[Instructions for the task] Can you find the lines of the listing that include "систему" and copy every one?
Stored data Block Start
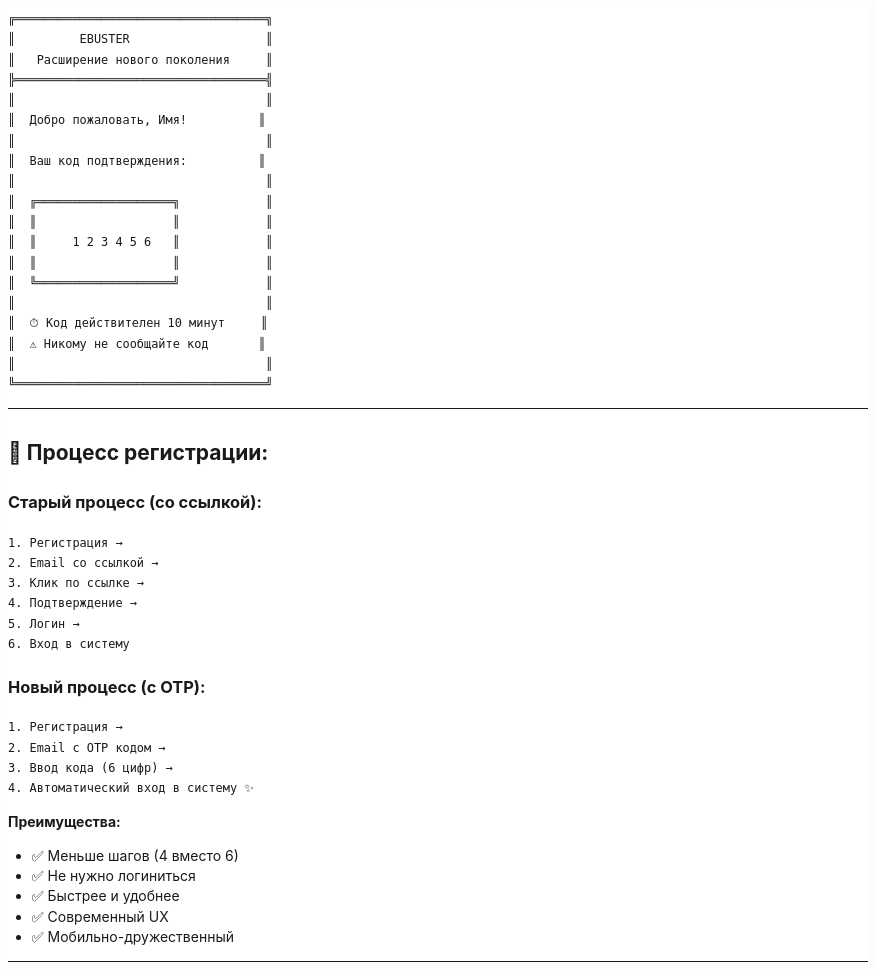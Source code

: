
 ```
╔═══════════════════════════════════╗
║         EBUSTER                   ║
║   Расширение нового поколения     ║
╠═══════════════════════════════════╣
║                                   ║
║  Добро пожаловать, Имя!          ║
║                                   ║
║  Ваш код подтверждения:          ║
║                                   ║
║  ╔═══════════════════╗            ║
║  ║                   ║            ║
║  ║     1 2 3 4 5 6   ║            ║
║  ║                   ║            ║
║  ╚═══════════════════╝            ║
║                                   ║
║  ⏱ Код действителен 10 минут     ║
║  ⚠️ Никому не сообщайте код       ║
║                                   ║
╚═══════════════════════════════════╝
```

---

## 🔄 Процесс регистрации:

### Старый процесс (со ссылкой):
```
1. Регистрация → 
2. Email со ссылкой → 
3. Клик по ссылке → 
4. Подтверждение → 
5. Логин → 
6. Вход в систему
```

### Новый процесс (с OTP):
```
1. Регистрация → 
2. Email с OTP кодом → 
3. Ввод кода (6 цифр) → 
4. Автоматический вход в систему ✨
```

**Преимущества:**
- ✅ Меньше шагов (4 вместо 6)
- ✅ Не нужно логиниться
- ✅ Быстрее и удобнее
- ✅ Современный UX
- ✅ Мобильно-дружественный

---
Stored data Block End
[Solution]
6. Вход в систему
4. Автоматический вход в систему ✨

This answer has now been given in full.